The influential reform oriented City Beautiful Movement was a school of American architecture motivated by the idea of bringing beautification, stateliness, and grandeur by way of monumental architecture, to cities suffering from dilapidated buildings and the squalor of run down tenements. It also advocated the creation of urban parks and tree-lined boulevards. The Appellate Division Courthouse is thought to be one of the best examples of the City Beautiful Movement style of American architecture from the 1890s.
For the sculptural decorations and figures that were part of his Beaux-Arts masterwork, James Brown Lord chose from among the most talented sculptors of the day—all giants in their field; one crew worked on interior sculptures and another created exterior sculptural works.
Altogether sixteen sculptors worked on the courthouse, and all of them belonged to the National Sculpture Society, which was founded in 1893 to promote the welfare of American sculptors.

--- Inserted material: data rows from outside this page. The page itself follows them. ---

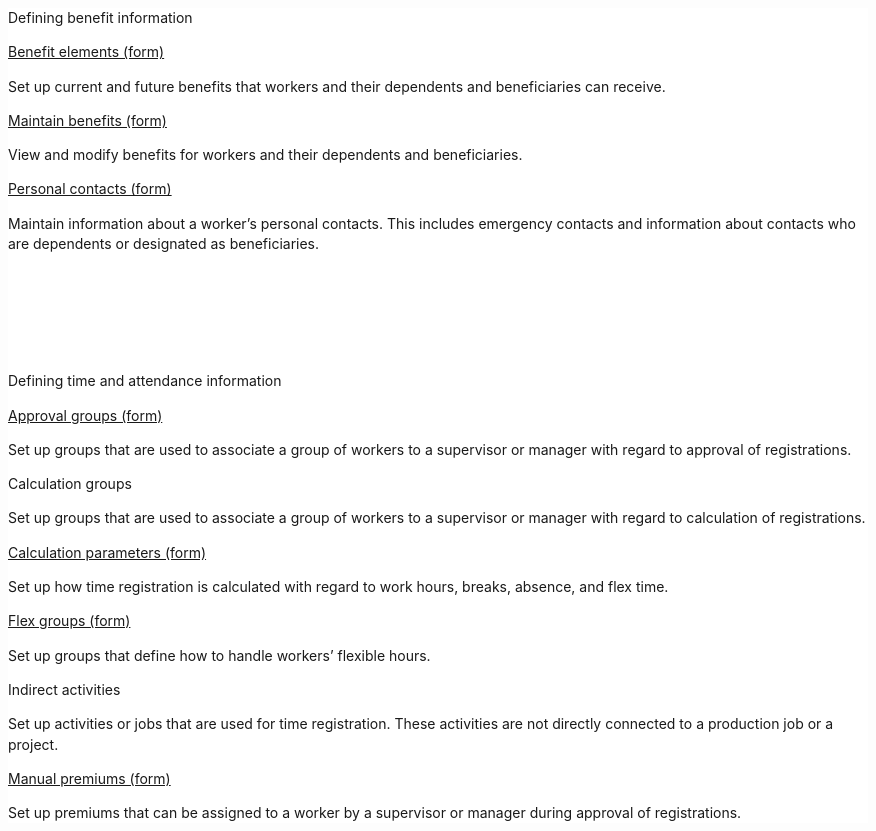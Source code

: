 <tr class="even">
<td><p>Defining benefit information</p></td>
<td><p><a href="https://technet.microsoft.com/library/hh209498(v=ax.60)">Benefit elements (form)</a></p></td>
<td><p>Set up current and future benefits that workers and their dependents and beneficiaries can receive.</p></td>
</tr>
<tr class="odd">
<td><p></p></td>
<td><p><a href="https://technet.microsoft.com/library/hh209235(v=ax.60)">Maintain benefits (form)</a></p></td>
<td><p>View and modify benefits for workers and their dependents and beneficiaries.</p></td>
</tr>
<tr class="even">
<td><p></p></td>
<td><p><a href="https://technet.microsoft.com/library/hh242670(v=ax.60)">Personal contacts (form)</a></p></td>
<td><p>Maintain information about a worker’s personal contacts. This includes emergency contacts and information about contacts who are dependents or designated as beneficiaries.</p></td>
</tr>
<tr class="odd">
<td><p> </p></td>
<td><p> </p></td>
<td><p> </p></td>
</tr>
<tr class="even">
<td><p>Defining time and attendance information</p></td>
<td><p><a href="https://technet.microsoft.com/library/aa553307(v=ax.60)">Approval groups (form)</a></p></td>
<td><p>Set up groups that are used to associate a group of workers to a supervisor or manager with regard to approval of registrations.</p></td>
</tr>
<tr class="odd">
<td><p></p></td>
<td><p>Calculation groups</p></td>
<td><p>Set up groups that are used to associate a group of workers to a supervisor or manager with regard to calculation of registrations.</p></td>
</tr>
<tr class="even">
<td><p></p></td>
<td><p><a href="https://technet.microsoft.com/library/aa584600(v=ax.60)">Calculation parameters (form)</a></p></td>
<td><p>Set up how time registration is calculated with regard to work hours, breaks, absence, and flex time.</p></td>
</tr>
<tr class="odd">
<td><p></p></td>
<td><p><a href="https://technet.microsoft.com/library/aa549019(v=ax.60)">Flex groups (form)</a></p></td>
<td><p>Set up groups that define how to handle workers’ flexible hours.</p></td>
</tr>
<tr class="even">
<td><p></p></td>
<td><p>Indirect activities</p></td>
<td><p>Set up activities or jobs that are used for time registration. These activities are not directly connected to a production job or a project.</p></td>
</tr>
<tr class="odd">
<td><p></p></td>
<td><p><a href="https://technet.microsoft.com/library/aa620383(v=ax.60)">Manual premiums (form)</a></p></td>
<td><p>Set up premiums that can be assigned to a worker by a supervisor or manager during approval of registrations.</p></td>
</tr>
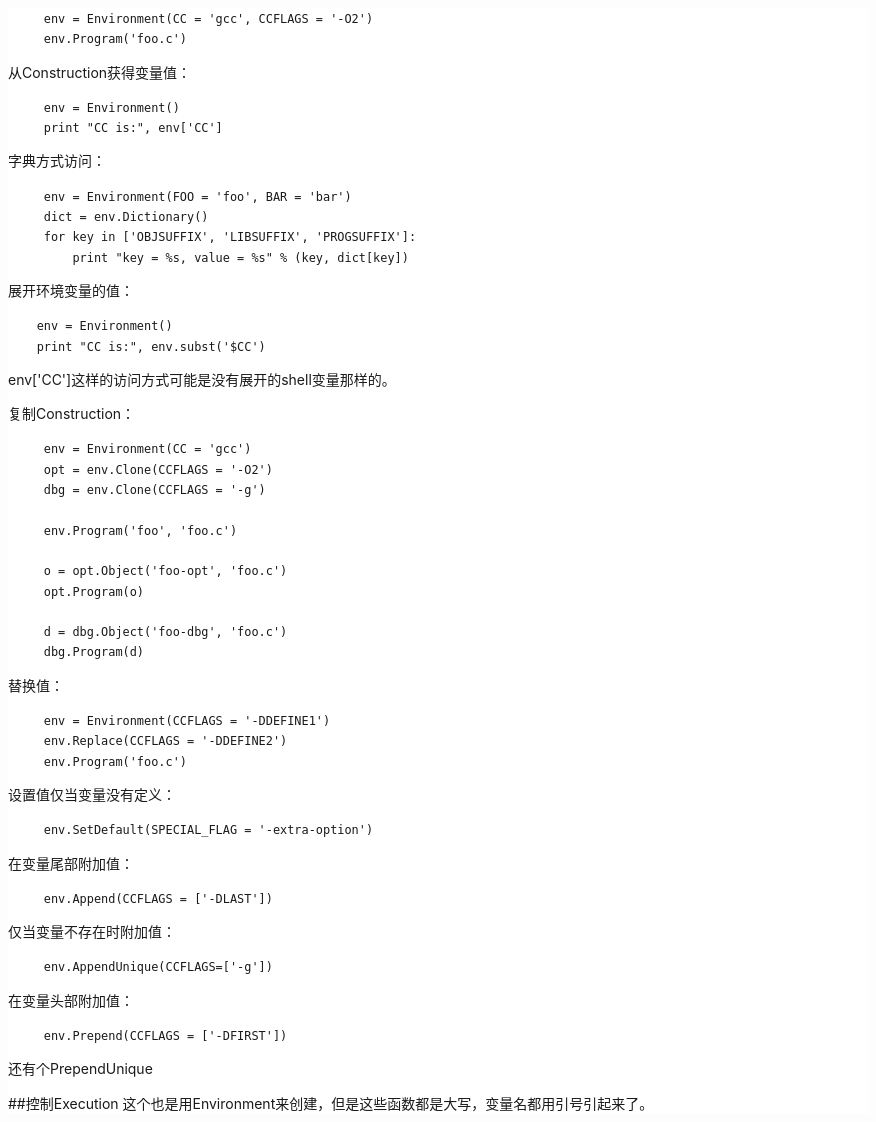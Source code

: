          env = Environment(CC = 'gcc', CCFLAGS = '-O2')
         env.Program('foo.c')

从Construction获得变量值：

         env = Environment()
         print "CC is:", env['CC']

字典方式访问：

         env = Environment(FOO = 'foo', BAR = 'bar')
         dict = env.Dictionary()
         for key in ['OBJSUFFIX', 'LIBSUFFIX', 'PROGSUFFIX']:
             print "key = %s, value = %s" % (key, dict[key])

展开环境变量的值：

        env = Environment()
        print "CC is:", env.subst('$CC')

env['CC']这样的访问方式可能是没有展开的shell变量那样的。

复制Construction：

         env = Environment(CC = 'gcc')
         opt = env.Clone(CCFLAGS = '-O2')
         dbg = env.Clone(CCFLAGS = '-g')

         env.Program('foo', 'foo.c')

         o = opt.Object('foo-opt', 'foo.c')
         opt.Program(o)

         d = dbg.Object('foo-dbg', 'foo.c')
         dbg.Program(d)

替换值：

         env = Environment(CCFLAGS = '-DDEFINE1')
         env.Replace(CCFLAGS = '-DDEFINE2')
         env.Program('foo.c')

设置值仅当变量没有定义：

         env.SetDefault(SPECIAL_FLAG = '-extra-option')

在变量尾部附加值：

         env.Append(CCFLAGS = ['-DLAST'])

仅当变量不存在时附加值：

         env.AppendUnique(CCFLAGS=['-g'])

在变量头部附加值：

         env.Prepend(CCFLAGS = ['-DFIRST'])

还有个PrependUnique

##控制Execution
这个也是用Environment来创建，但是这些函数都是大写，变量名都用引号引起来了。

There once were ten white marble sculptures situated on the courthouse roof ledge, and ten different sculptors worked on creating them. The statues were of justice givers and legal thinkers like Confucius, Moses, Zoroaster, King Alfred the Great, Saint Louis, Manu, Lycurgus, Solon, Justinian, and yes… the Islamic prophet Mohammad.
Edward Clarke Potter, who in 1911 sculpted the famous pair of Lions found at the entrance of the New York Public Library, carved the statue of Zoroaster. Henry Kirke Bush-Brown sculpted the marble sculpture of Byzantine emperor Justinian. All of the marble statues on the rooftop were damaged over time by pollution, in 1953 the statues were cleaned and repaired; only then was the forgotten Muhammad figure “rediscovered.”

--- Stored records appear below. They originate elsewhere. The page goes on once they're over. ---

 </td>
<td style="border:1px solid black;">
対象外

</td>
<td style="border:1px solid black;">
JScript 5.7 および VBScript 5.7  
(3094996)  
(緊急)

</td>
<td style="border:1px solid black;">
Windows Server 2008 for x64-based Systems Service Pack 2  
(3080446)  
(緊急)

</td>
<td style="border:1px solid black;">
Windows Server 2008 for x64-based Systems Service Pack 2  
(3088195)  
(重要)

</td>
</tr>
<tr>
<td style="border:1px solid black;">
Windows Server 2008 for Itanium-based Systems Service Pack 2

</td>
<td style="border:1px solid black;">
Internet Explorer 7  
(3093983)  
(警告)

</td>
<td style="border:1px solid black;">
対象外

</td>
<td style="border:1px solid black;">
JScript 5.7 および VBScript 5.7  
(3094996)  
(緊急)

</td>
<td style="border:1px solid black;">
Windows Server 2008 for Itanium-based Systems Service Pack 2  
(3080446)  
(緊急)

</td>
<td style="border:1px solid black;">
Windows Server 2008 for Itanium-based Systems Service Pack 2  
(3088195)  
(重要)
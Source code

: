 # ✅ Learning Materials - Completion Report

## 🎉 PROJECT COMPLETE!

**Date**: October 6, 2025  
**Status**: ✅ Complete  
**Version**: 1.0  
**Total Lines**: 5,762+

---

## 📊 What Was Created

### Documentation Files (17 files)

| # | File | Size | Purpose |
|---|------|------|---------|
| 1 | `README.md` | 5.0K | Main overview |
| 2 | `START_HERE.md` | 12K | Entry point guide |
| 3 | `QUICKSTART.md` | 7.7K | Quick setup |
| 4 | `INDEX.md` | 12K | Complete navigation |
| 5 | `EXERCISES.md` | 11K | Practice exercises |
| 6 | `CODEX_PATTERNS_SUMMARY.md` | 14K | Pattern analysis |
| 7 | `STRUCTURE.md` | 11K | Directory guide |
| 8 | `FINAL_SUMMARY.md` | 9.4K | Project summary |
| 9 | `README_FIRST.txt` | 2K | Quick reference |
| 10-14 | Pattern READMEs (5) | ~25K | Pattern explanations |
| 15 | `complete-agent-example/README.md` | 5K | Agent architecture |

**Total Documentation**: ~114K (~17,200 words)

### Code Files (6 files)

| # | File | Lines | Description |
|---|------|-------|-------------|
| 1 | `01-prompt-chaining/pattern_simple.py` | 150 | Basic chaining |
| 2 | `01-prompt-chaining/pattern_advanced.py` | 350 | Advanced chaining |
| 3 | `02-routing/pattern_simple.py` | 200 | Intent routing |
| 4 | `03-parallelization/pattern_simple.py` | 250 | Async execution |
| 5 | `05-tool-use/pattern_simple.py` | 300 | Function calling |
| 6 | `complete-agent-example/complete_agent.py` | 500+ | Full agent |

It’s intriguing that James Brown Lord and his associates found interest in Islam’s contributions to American law, and so chose Muhammad as one of the rooftop lawgivers; a gesture made out of respect. Sculptor Charles Albert Lopez sculpted the figure dressed in robes and a turban, with a long beard and clutching a sheathed curved scimitar sword.
After the cleaning in ’53 the Islamic governments of Pakistan, Egypt, and Indonesia found out about the statue, and demanded that it be removed since Islamic law prohibits human portraiture, especially portraits of Muhammad. In 1955 the marble figure of Muhammad was not only taken down, it was apparently destroyed… and then there were nine. Good luck finding a photograph of the statue, if a photo of it exists no one will publish it out of fear of retribution.

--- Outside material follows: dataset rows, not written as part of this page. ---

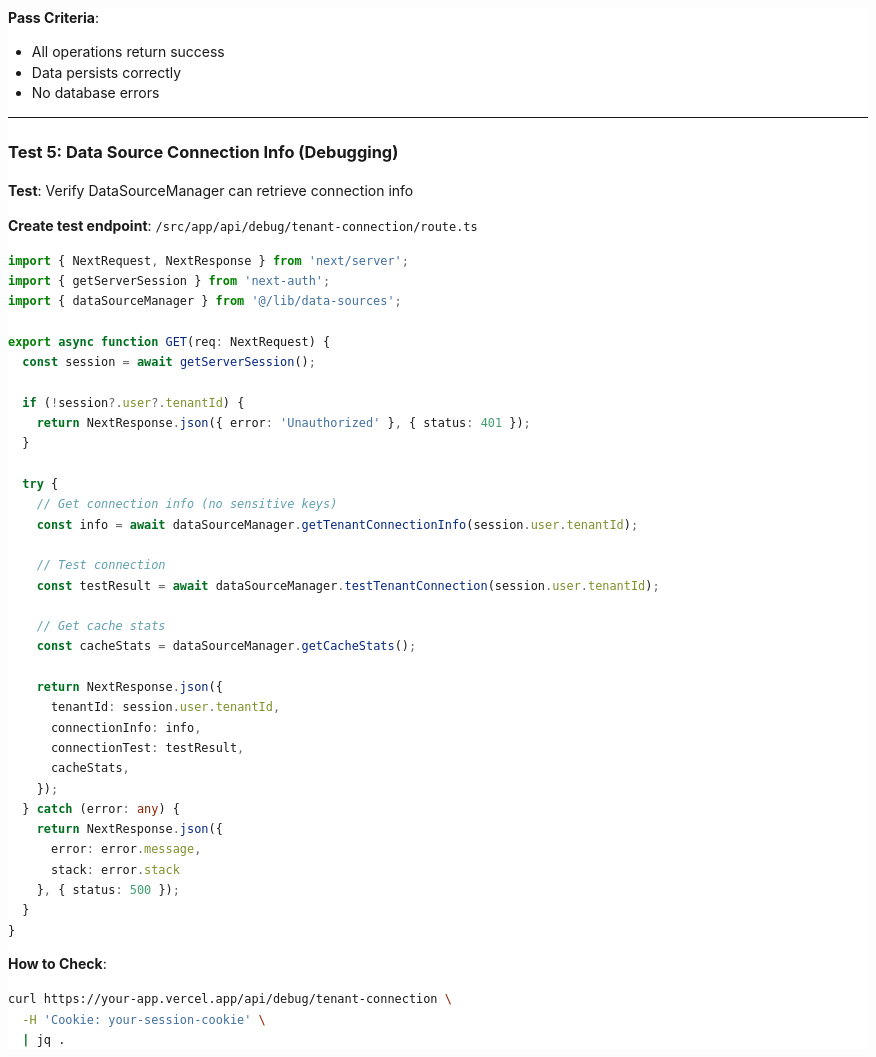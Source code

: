 **Pass Criteria**:
- All operations return success
- Data persists correctly
- No database errors

---

### Test 5: Data Source Connection Info (Debugging)

**Test**: Verify DataSourceManager can retrieve connection info

**Create test endpoint**: `/src/app/api/debug/tenant-connection/route.ts`

```typescript
import { NextRequest, NextResponse } from 'next/server';
import { getServerSession } from 'next-auth';
import { dataSourceManager } from '@/lib/data-sources';

export async function GET(req: NextRequest) {
  const session = await getServerSession();

  if (!session?.user?.tenantId) {
    return NextResponse.json({ error: 'Unauthorized' }, { status: 401 });
  }

  try {
    // Get connection info (no sensitive keys)
    const info = await dataSourceManager.getTenantConnectionInfo(session.user.tenantId);

    // Test connection
    const testResult = await dataSourceManager.testTenantConnection(session.user.tenantId);

    // Get cache stats
    const cacheStats = dataSourceManager.getCacheStats();

    return NextResponse.json({
      tenantId: session.user.tenantId,
      connectionInfo: info,
      connectionTest: testResult,
      cacheStats,
    });
  } catch (error: any) {
    return NextResponse.json({
      error: error.message,
      stack: error.stack
    }, { status: 500 });
  }
}
```

**How to Check**:
```bash
curl https://your-app.vercel.app/api/debug/tenant-connection \
  -H 'Cookie: your-session-cookie' \
  | jq .
```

Facing the entrance of the courthouse, the Muhammad statue would have been seen on the rooftop at its westernmost corner. Of course the removal of the Mohammad figure in ’55 left an open space in the lineup of statues placed along the rooftop. The remedy was simple; the statues that had stood left of Mohammad were each moved over one place, that left an empty pedestal on the easternmost corner of the building. Things remained like this for almost seventy years… that is until Shahzia Sikander arrived.
That’s another great irony in this tale. Sikander, the Muslim Pakistani-American artist, was able to leave a decidedly un-Islamic statue on the easternmost corner pedestal, because the statue of Mohammad had been removed and destroyed.
In an Artists Statement uploaded on the Madison Square Park Conservancy website, Sikander said: “I have always had an affinity for the anti-monument in my practice.” She certainly achieved her goal with NOW. In that same statement the artist noted that her “artistic process” starts as “engagement with community, and careful listening.”
Well, I hope she’s listening very carefully.